Contact: Maridith Geuder
STARKVILLE, Miss.--Focused on making professional development more accessible for rural and low-income childcare providers in Mississippi, a new Mississippi State University project will develop multimedia tools to demonstrate best practices in early care and education.
With a $750,000 grant from the U.S. Department of Education, the university's Early Childhood Institute will create an online library that shows best practices by demonstrating practitioners at work, said Cathy Grace, ECI's founding director and a professor in MSU College of Education. The institute will use nearly 10 years of data about strengths and weaknesses of Mississippi childcare facilities as the basis for the project.
"We will work with Mississippi State's University Television Center to go out into the field and tape short segments showing outstanding childcare practitioners," Grace explained. "These will be put in an online library for access by instructors, trainers and coaches who work with childcare centers."

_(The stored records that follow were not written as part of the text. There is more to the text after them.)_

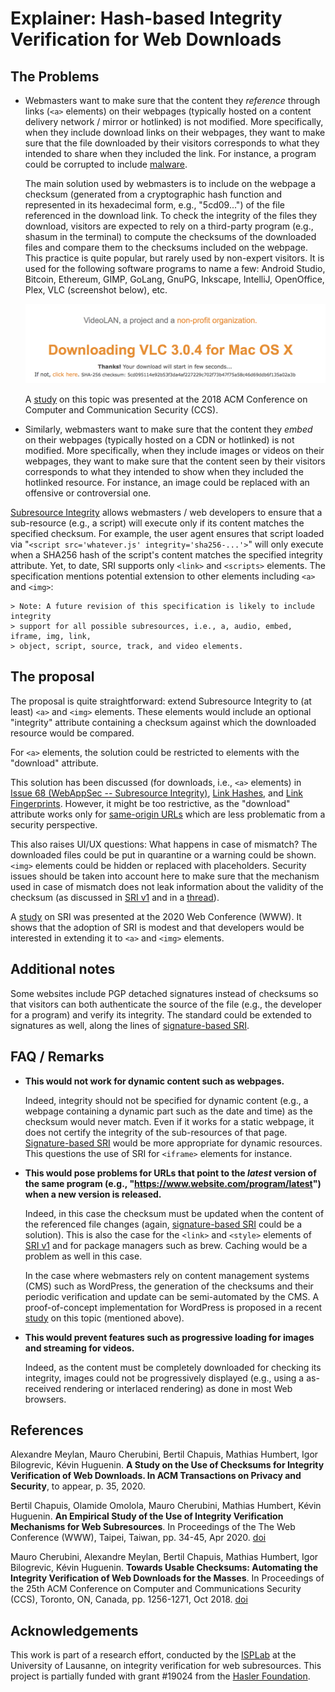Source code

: # Explainer: Hash-based Integrity Verification for Web Downloads

## The Problems

*   Webmasters want to make sure that the content they _reference_  through links (`<a>` elements) on their webpages (typically hosted on a content delivery network / mirror or hotlinked) is not modified. More specifically, when they include download links on their webpages, they want to make sure that the file downloaded by their visitors corresponds to what they intended to share when they included the link. For instance, a program could be corrupted to include [malware][Keydnap].

	The main solution used by webmasters is to include on the webpage a checksum (generated from a cryptographic hash function and represented in its hexadecimal form, e.g., "5cd09...") of the file referenced in the download link. To check the integrity of the files they download, visitors are expected to rely on a third-party program (e.g., shasum in the terminal) to compute the checksums of the downloaded files and compare them to the checksums included on the webpage. This practice is quite popular, but rarely used by non-expert visitors. It is used for the following software programs to name a few: Android Studio, Bitcoin, Ethereum, GIMP, GoLang, GnuPG, Inkscape, IntelliJ, OpenOffice, Plex, VLC (screenshot below), etc.
	
	![Screenshot of VLC's download webpage featuring a SHA-1 checksum](vlc.png)

	A [study][CCS] on this topic was presented at the 2018 ACM Conference on Computer and Communication Security (CCS).

*   Similarly, webmasters want to make sure that the content they _embed_ on their webpages (typically hosted on a CDN or hotlinked) is not modified. More specifically, when they include images or videos on their webpages, they want to make sure that the content seen by their visitors corresponds to what they intended to show when they included the hotlinked resource. For instance, an image could be replaced with an offensive or controversial one.

[Subresource Integrity][SRI] allows webmasters / web developers to ensure that a sub-resource (e.g., a script) will execute only
    if its content matches the specified checksum. For example, the user agent ensures that script loaded via
    "`<script src='whatever.js' integrity='sha256-...'>`" will only execute when a SHA256 hash of
    the script's content matches the specified integrity attribute. Yet, to date, SRI supports only `<link>` and `<scripts>` elements. The specification mentions potential extension to other elements including `<a>` and `<img>`:
    
    > Note: A future revision of this specification is likely to include integrity
    > support for all possible subresources, i.e., a, audio, embed, iframe, img, link,
    > object, script, source, track, and video elements.


## The proposal
The proposal is quite straightforward: extend Subresource Integrity to (at least) `<a>` and `<img>` elements. These elements would include an optional "integrity" attribute containing a checksum against which the downloaded resource would be compared.

For `<a>` elements, the solution could be restricted to elements with the "download" attribute. 

This solution has been discussed (for downloads, i.e., `<a>` elements) in [Issue 68 (WebAppSec -- Subresource Integrity)][SRI68], [Link Hashes][LinkHashes], and [Link Fingerprints][LinkFingerprints]. However, it might be too restrictive, as the "download" attribute works only for [same-origin URLs][download-same-origin] which are less problematic from a security perspective.

This also raises UI/UX questions: What happens in case of mismatch? The downloaded files could be put in quarantine or a warning could be shown. `<img>` elements could be hidden or replaced with placeholders. Security issues should be taken into account here to make sure that the mechanism used in case of mismatch does not leak information about the validity of the checksum (as discussed in [SRI v1][SRIcross] and in a [thread][SRI68]). 

A [study][WWW] on SRI was presented at the 2020 Web Conference (WWW). It shows that the adoption of SRI is modest and that developers would be interested in extending it to `<a>` and `<img>` elements. 

## Additional notes

Some websites include PGP detached signatures instead of checksums so that visitors can both authenticate the source of the file (e.g., the developer for a program) and verify its integrity. The standard could be extended to signatures as well, along the lines of [signature-based SRI][signature-based-sri].

## FAQ / Remarks

* **This would not work for dynamic content such as webpages.**

	Indeed, integrity should not be specified for dynamic content (e.g., a webpage containing a dynamic part such as the date and time) as the checksum would never match. Even if it works for a static webpage, it does not certify the integrity of the sub-resources of that page. [Signature-based SRI][signature-based-sri] would be more appropriate for dynamic resources. This questions the use of SRI for `<iframe>` elements for instance.

* **This would pose problems for URLs that point to the _latest_ version of the same program (e.g., "https://www.website.com/program/latest") when a new version is released.**

	Indeed, in this case the checksum must be updated when the content of the referenced file changes (again, [signature-based SRI][signature-based-sri] could be a solution). This is also the case for the `<link>` and `<style>` elements of [SRI v1][SRI] and for package managers such as brew. Caching would be a problem as well in this case.

	In the case where webmasters rely on content management systems (CMS) such as WordPress, the generation of the checksums and their periodic verification and update can be semi-automated by the CMS. A proof-of-concept implementation for WordPress is proposed in a recent [study][CCS] on this topic (mentioned above).
	
* **This would prevent features such as progressive loading for images and streaming for videos.**

	Indeed, as the content must be completely downloaded for checking its integrity, images could not be progressively displayed (e.g., using a as-received rendering or interlaced rendering) as done in most Web browsers.

[Keydnap]: https://transmissionbt.com/keydnap_qa/
[SRI]: https://w3c.github.io/webappsec-subresource-integrity/
[download-same-origin]: https://developer.mozilla.org/en-US/docs/Web/HTML/Element/a
[SRI68]: https://github.com/w3c/webappsec-subresource-integrity/issues/68
[origin-policy]: https://wicg.github.io/origin-policy/
[CCS]: https://serval.unil.ch/resource/serval:BIB_9BD511E5C0D0.P001/REF
[WWW]: https://serval.unil.ch/resource/serval:BIB_641044F40080.P001/REF
[LinkHashes]: https://wiki.whatwg.org/wiki/Link_Hashes
[LinkFingerprints]: http://www.gerv.net/security/link-fingerprints/
[signature-based-sri]: https://github.com/mikewest/signature-based-sri
[SRIcross]: https://w3c.github.io/webappsec-subresource-integrity/#cross-origin-data-leakage

## References
Alexandre Meylan, Mauro Cherubini, Bertil Chapuis, Mathias Humbert, Igor Bilogrevic, Kévin Huguenin. **A Study on the Use of Checksums for Integrity Verification of Web Downloads. In ACM Transactions on Privacy and Security**, to appear, p. 35, 2020.

Bertil Chapuis, Olamide Omolola, Mauro Cherubini, Mathias Humbert, Kévin Huguenin. **An Empirical Study of the Use of Integrity Verification Mechanisms for Web Subresources**. In Proceedings of the The Web Conference (WWW), Taipei, Taiwan, pp. 34-45, Apr 2020. [doi](http://dx.doi.org/10.1145/3366423.3380092)

Mauro Cherubini, Alexandre Meylan, Bertil Chapuis, Mathias Humbert, Igor Bilogrevic, Kévin Huguenin. **Towards Usable Checksums: Automating the Integrity Verification of Web Downloads for the Masses**. In Proceedings of the 25th ACM Conference on Computer and Communications Security (CCS), Toronto, ON, Canada, pp. 1256-1271, Oct 2018. [doi](http://dx.doi.org/10.1145/3243734.3243746)

## Acknowledgements
This work is part of a research effort, conducted by the [ISPLab](https://www.unil.ch/isplab) at the University of Lausanne, on integrity verification for web subresources. This project is partially funded with grant #19024 from the [Hasler Foundation](https://haslerstiftung.ch/en/).

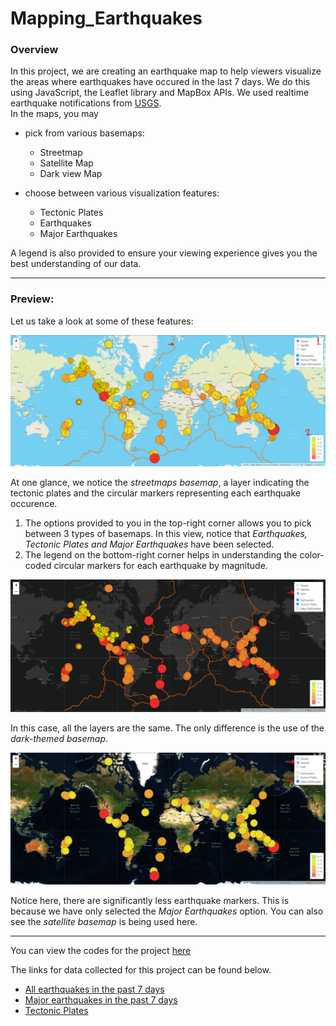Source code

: # Mapping_Earthquakes

### Overview

In this project, we are creating an earthquake map to help viewers visualize the areas where earthquakes have occured in the last 7 days. We do this using JavaScript, the Leaflet library and MapBox APIs. We used realtime earthquake notifications from [USGS](https://earthquake.usgs.gov/earthquakes/feed/v1.0/geojson.php).  
In the maps, you may
- pick from various basemaps: 
  * Streetmap 
  * Satellite Map
  * Dark view Map
  
- choose between various visualization features: 
  * Tectonic Plates
  * Earthquakes
  * Major Earthquakes  
  
 A legend is also provided to ensure your viewing experience gives you the best understanding of our data.  
 
  ---
 
 ### Preview: 
 
 Let us take a look at some of these features:
 
 ![tectonicPlates](https://github.com/SoumyaAbraham/Mapping_Earthquakes/blob/main/Screenshots/tectonic%20plates.png)
 
At one glance, we notice the *streetmaps basemap*, a layer indicating the tectonic plates and the circular markers representing each earthquake occurence. 
 1. The options provided to you in the top-right corner allows you to pick between 3 types of basemaps. In this view, notice that *Earthquakes, Tectonic Plates and Major Earthquakes* have been selected.
 2. The legend on the bottom-right corner helps in understanding the color-coded circular markers for each earthquake by magnitude.
 
 
![dark_map](https://github.com/SoumyaAbraham/Mapping_Earthquakes/blob/main/Screenshots/dark_map.png)

In this case, all the layers are the same. The only difference is the use of the *dark-themed basemap*.

 
![major_eathquakes](https://github.com/SoumyaAbraham/Mapping_Earthquakes/blob/main/Screenshots/major%20earthquakes.png)

Notice here, there are significantly less earthquake markers. This is because we have only selected the *Major Earthquakes* option.
You can also see the *satellite basemap* is being used here.

---

You can view the codes for the project [here](https://github.com/SoumyaAbraham/Mapping_Earthquakes/tree/main/Earthquake_Challenge)   

The links for data collected for this project can be found below.
* [All earthquakes in the past 7 days](https://earthquake.usgs.gov/earthquakes/feed/v1.0/summary/all_week.geojson)
* [Major earthquakes in the past 7 days](https://earthquake.usgs.gov/earthquakes/feed/v1.0/summary/4.5_week.geojson)
* [Tectonic Plates](https://raw.githubusercontent.com/fraxen/tectonicplates/master/GeoJSON/PB2002_boundaries.json)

To expand access to professional development, resources also will be made available with training notebooks and accompanying DVDs.
Elizabeth F. Shores, the institute's associate director for research, communications and national initiatives, will direct the project with assistance from Melina Vaughan and other ECI staff members.
Titled "Bridges to Quality: The Mississippi Early Childhood Professional Development Project," the effort will be tested in focus groups in about 10 months. It also will include related studies of how to improve access to credential and degree programs for childcare workers, as well as the success of practitioners in the programs.
"This award demonstrates the confidence that the U.S. Department of Education, Mississippi's congressional delegation, and the university administration have in ECI's leadership of the early childhood sector in Mississippi," said Richard Blackbourn, dean of MSU's College of Education. "Thanks to this funding, we will be able to continue to expand professional development materials, on-site coaching, and other resources to help raise the quality of early education for Mississippi's children."
While "Bridges to Quality" focuses specifically on Mississippi childcare providers, Shores said "we believe it could be effective in any state with a significant population of low-income and rural childcare providers."
She added that ECI will seek a second year of funding to continue and expand the effort.
Established in 1999 as a program of MSU's College of Education, the Early Childhood Institute provides training, technical assistance, and applied research for improved quality and accessibility of early care and education across Mississippi.